From the dozens of idiotic calls I take each day as a customer service representative, I humbly submit the winner.

Friday, February 25, 2005

Are You Calling Me A Liar?

Nuttiest of all my callers today (and it is a full moon, so they were pretty freaking nutty) was a woman who called about an issue with her electric company. When I asked for her name, she stated that she preferred to remain anonymous, and I knew right then she was going to be trouble. She was upset that the company had asked for her social security number, in order to establish a new account. Well, she had probably been watching those damn Citibank commercials, and felt like her identity (such as it is) was in danger of being stolen by someone at the electric company.

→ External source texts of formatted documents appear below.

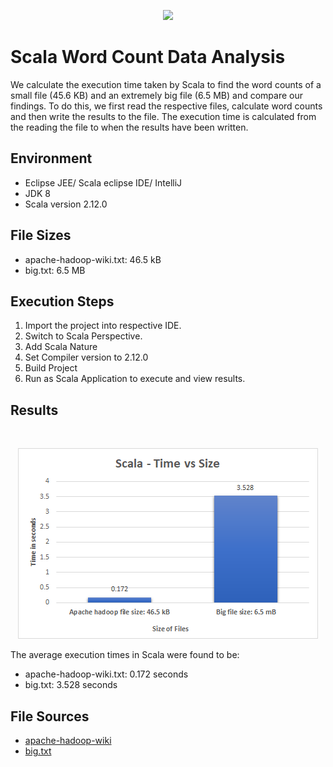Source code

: <p align="center">
	<a href="#">
		<img src="https://raw.githubusercontent.com/Thomas-George-T/Word-Count-Data-Analysis/master/assets/svg/scala.svg" width=100/>
	</a>
</p>

# Scala Word Count Data Analysis

We calculate the execution time taken by Scala to find the word counts of a small file (45.6 KB) and an extremely big file (6.5 MB) and compare our findings. To do this, we first read the respective files, calculate word counts and then write the results to the file. The execution time is calculated from the reading the file to when the results have been written.

## Environment

- Eclipse JEE/ Scala eclipse IDE/ IntelliJ
- JDK 8
- Scala version 2.12.0

## File Sizes

- apache-hadoop-wiki.txt: 46.5 kB
- big.txt: 6.5 MB 

## Execution Steps

1. Import the project into respective IDE.
2. Switch to Scala Perspective.
3. Add Scala Nature
4. Set Compiler version to 2.12.0
5. Build Project
6. Run as Scala Application to execute and view results.

## Results
 
<br>
<p align="center">
	<img src="scala-graph.png" title="Scala word count - Size vs Time chart" alt="Scala word count - Size vs Time chart">
</p>

The average execution times in Scala were found to be:

- apache-hadoop-wiki.txt: 0.172 seconds
- big.txt:  3.528 seconds

## File Sources

- [apache-hadoop-wiki](https://en.wikipedia.org/wiki/Apache_Hadoop)
- [big.txt](https://norvig.com/big.txt)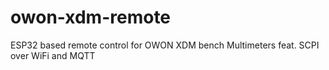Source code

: # owon-xdm-remote
ESP32 based remote control for OWON XDM bench Multimeters feat. SCPI over WiFi and MQTT
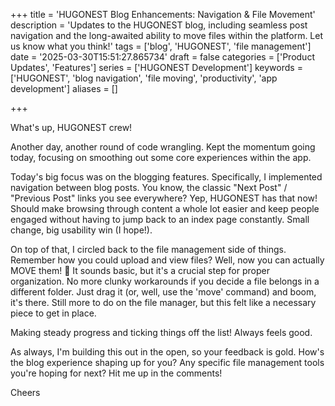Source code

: +++
title = 'HUGONEST Blog Enhancements: Navigation & File Movement'
description = 'Updates to the HUGONEST blog, including seamless post navigation and the long-awaited ability to move files within the platform. Let us know what you think!'
tags = ['blog', 'HUGONEST', 'file management']
date = '2025-03-30T15:51:27.865734'
draft = false
categories = ['Product Updates', 'Features']
series = ['HUGONEST Development']
keywords = ['HUGONEST', 'blog navigation', 'file moving', 'productivity', 'app development']
aliases = []

+++

What's up, HUGONEST crew!

Another day, another round of code wrangling. Kept the momentum going today, focusing on smoothing out some core experiences within the app.

Today's big focus was on the blogging features. Specifically, I implemented navigation between blog posts. You know, the classic "Next Post" / "Previous Post" links you see everywhere? Yep, HUGONEST has that now! Should make browsing through content a whole lot easier and keep people engaged without having to jump back to an index page constantly. Small change, big usability win (I hope!).

On top of that, I circled back to the file management side of things. Remember how you could upload and view files? Well, now you can actually MOVE them! 🎉 It sounds basic, but it's a crucial step for proper organization. No more clunky workarounds if you decide a file belongs in a different folder. Just drag it (or, well, use the 'move' command) and boom, it's there. Still more to do on the file manager, but this felt like a necessary piece to get in place.

Making steady progress and ticking things off the list! Always feels good.

As always, I'm building this out in the open, so your feedback is gold. How's the blog experience shaping up for you? Any specific file management tools you're hoping for next? Hit me up in the comments!

Cheers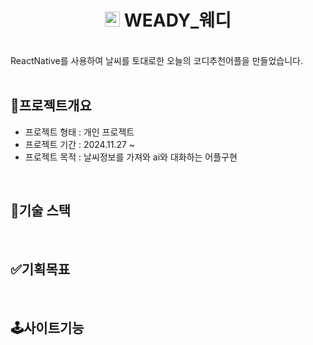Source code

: <div align="center">
  <h1>
    <img src='https://github.com/user-attachments/assets/d077d876-ed2e-4023-8b25-edf2666ee1a1' display='inline' width='24px'/>
    WEADY_웨디
  </h1>
  <br />
</div>
ReactNative를 사용하여 날씨를 토대로한 오늘의 코디추천어플을 만들었습니다.
<br/>
<br />

## 🌟프로젝트개요

- 프로젝트 형태 : 개인 프로젝트
- 프로젝트 기간 : 2024.11.27 ~ 
- 프로젝트 목적 : 날씨정보를 가져와 ai와 대화하는 어플구현

<br />

## 🔨기술 스택



<br />

## ✅기획목표



<br />

## 🕹️사이트기능



<br />
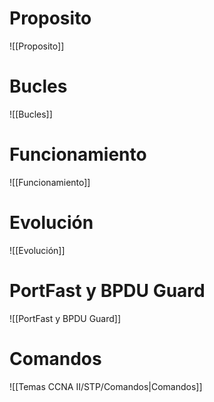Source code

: # Proposito

![[Proposito]]




# Bucles

![[Bucles]]
# Funcionamiento

![[Funcionamiento]]
# Evolución

![[Evolución]]
# PortFast y BPDU Guard

![[PortFast y BPDU Guard]]

# Comandos

![[Temas CCNA II/STP/Comandos|Comandos]]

I explained that the company requested her SSN in order to avoid identity theft, and not encourage it. The idea is to prevent someone from fraudulently initiating service in someone else's name, and requiring an SSN makes that harder to accomplish. However, the paranoid schizophrenic on the other end of the line wasn't buying it. She stated in her most righteous voice that she was not going to listen to these LIES I was telling her.

Mind you, I am a veteran customer service rep. This is my fourth job as a CSR, and I used to work at the DMV, so I'm used to taking all kinds of abuse from people. But being called a liar was, I confess, a complete shock, and I just sat there for a few seconds, stunned by her remark.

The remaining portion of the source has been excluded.